第2話 俺、SUGEEEEEE!!!!

 予想外だったことは。


「待てクソガキがぁぁぁぁぁぁぁぁぁぁ!!!!」


 普段堅物みたいな雰囲気ですましながら授業をしていたあの教授が、普段からは想像もつかない言葉づかいで追ってきたことだった。

「えっ!? 何あの人!? こわ!?」

「あ、麻生くんっ!!」

「あっ鳴海先輩すみません!! 俺のせいでなんか一緒に走らせちゃって……!!」

「それはいいっ……それより!! それ!! あの人から盗んだ物なの!?」

「そ、それ!?」

「〜〜〜〜ッ、そのUSB!!」

 いちいち主語言わないと伝わらない!? と怒鳴られ、すみませんっ!! と麻生は叫んだ。

 そしてようやく彼の中で話が繋がってくる。つまり先程から彼女は、USBのことを言っていたわけで……。

 そうなると不思議になってくる。何故鳴海がこれが麻生の物ではなく、あの教授の物だと判断できたのか。そして、このUSBと鳴海に、一体何の関係があるのか……。

「ちょっと!! 質問に答えて!!」

「はいっ!! すみませんそうです!!」

 質問の意図が分からなく、疑問が尽きないが、もう頷くしかなかった。彼に出来るのはそれだけだった。

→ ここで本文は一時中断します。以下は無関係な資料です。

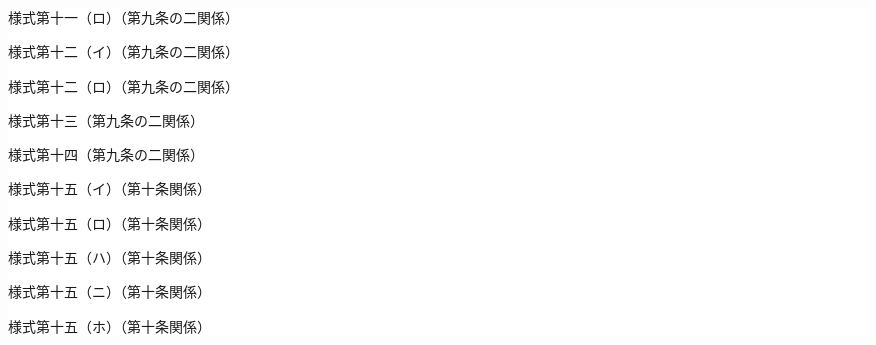 [](/./pict/2FH00000015850.pdf)

様式第十一（ロ）（第九条の二関係）

[](/./pict/2FH00000015851.pdf)

様式第十二（イ）（第九条の二関係）

[](/./pict/2FH00000015802.pdf)

様式第十二（ロ）（第九条の二関係）

[](/./pict/2FH00000015841.pdf)

様式第十三（第九条の二関係）

[](/./pict/2FH00000015849.pdf)

様式第十四（第九条の二関係）

[](/./pict/3FH00000035909.pdf)

様式第十五（イ）（第十条関係）

[](/./pict/3FH00000035905.pdf)

様式第十五（ロ）（第十条関係）

[](/./pict/3FH00000035906.pdf)

様式第十五（ハ）（第十条関係）

[](/./pict/3FH00000035907.pdf)

様式第十五（ニ）（第十条関係）

[](/./pict/3FH00000035908.pdf)

様式第十五（ホ）（第十条関係）

[](/./pict/2FH00000025092.pdf)
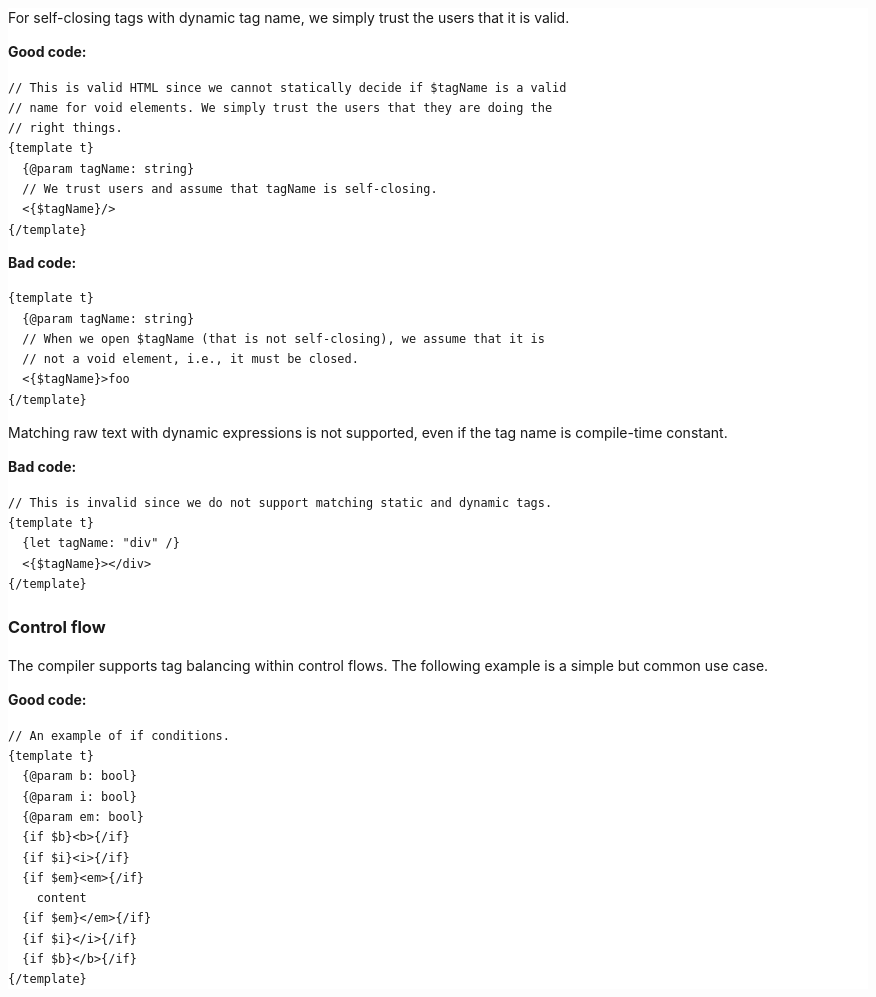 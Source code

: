 For self-closing tags with dynamic tag name, we simply trust the users that it
is valid.

**Good code:**

```soy {.good}
// This is valid HTML since we cannot statically decide if $tagName is a valid
// name for void elements. We simply trust the users that they are doing the
// right things.
{template t}
  {@param tagName: string}
  // We trust users and assume that tagName is self-closing.
  <{$tagName}/>
{/template}
```

**Bad code:**

```soy {.bad}
{template t}
  {@param tagName: string}
  // When we open $tagName (that is not self-closing), we assume that it is
  // not a void element, i.e., it must be closed.
  <{$tagName}>foo
{/template}
```

Matching raw text with dynamic expressions is not supported, even if the tag
name is compile-time constant.

**Bad code:**

```soy {.bad}
// This is invalid since we do not support matching static and dynamic tags.
{template t}
  {let tagName: "div" /}
  <{$tagName}></div>
{/template}
```

### Control flow

The compiler supports tag balancing within control flows. The following example
is a simple but common use case.

**Good code:**

```soy {.good}
// An example of if conditions.
{template t}
  {@param b: bool}
  {@param i: bool}
  {@param em: bool}
  {if $b}<b>{/if}
  {if $i}<i>{/if}
  {if $em}<em>{/if}
    content
  {if $em}</em>{/if}
  {if $i}</i>{/if}
  {if $b}</b>{/if}
{/template}
```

「そう……じゃあ、ここから一番近い警察署まで走って!!」

「ええええ!? ……よくわかんないけど、分かりましたぁ!!!!」

 鳴海に命じられるまま、麻生は走る。鳴海の手を引きながら。

 こちらは健康体成人男性、しかし向こうはそれなりに年を食ったおっさん。この鬼ごっこ、時間が経つほどこちらが有利!! と麻生は思っていたが……。

「あのおっさん体力えぐくね!?」

「当たり前でしょう……彼はとても優秀な……。……」

「ちょ、先輩!? 何ですか!? 今何か大事そうなこと言いかけて止めましたよね!?」

 優秀な何!? と彼は叫ぶが、誰も答えてはくれない。

 だから麻生はただ走る。走るしかない。この手の先の彼女を守る(?)ため──!!

 と思ったのも束の間。

「麻生!! 右に曲がれ!!」

「え!?」

 突然呼び捨てにされた。やだ、キュン……となっている暇は無い。麻生は言われるまま、右に旋回。すると目の前に広がっているのは。

「川ッ!?」

「飛べ!!」

 鳴海の声に反射的に体は応え、大きく地面を蹴る。柵を飛び越え、着地したのは……モーターボートの上。

「麻生!! 操縦は頼んだ!!」

「は、はい!?」

 返事はした。返事はしたが、彼はボートの操縦方法など知らない。だが鳴海は何故か手慣れた感じでそのエンジンを点けてしまった。だから彼はもう「操縦する」以外に選択肢は無かった。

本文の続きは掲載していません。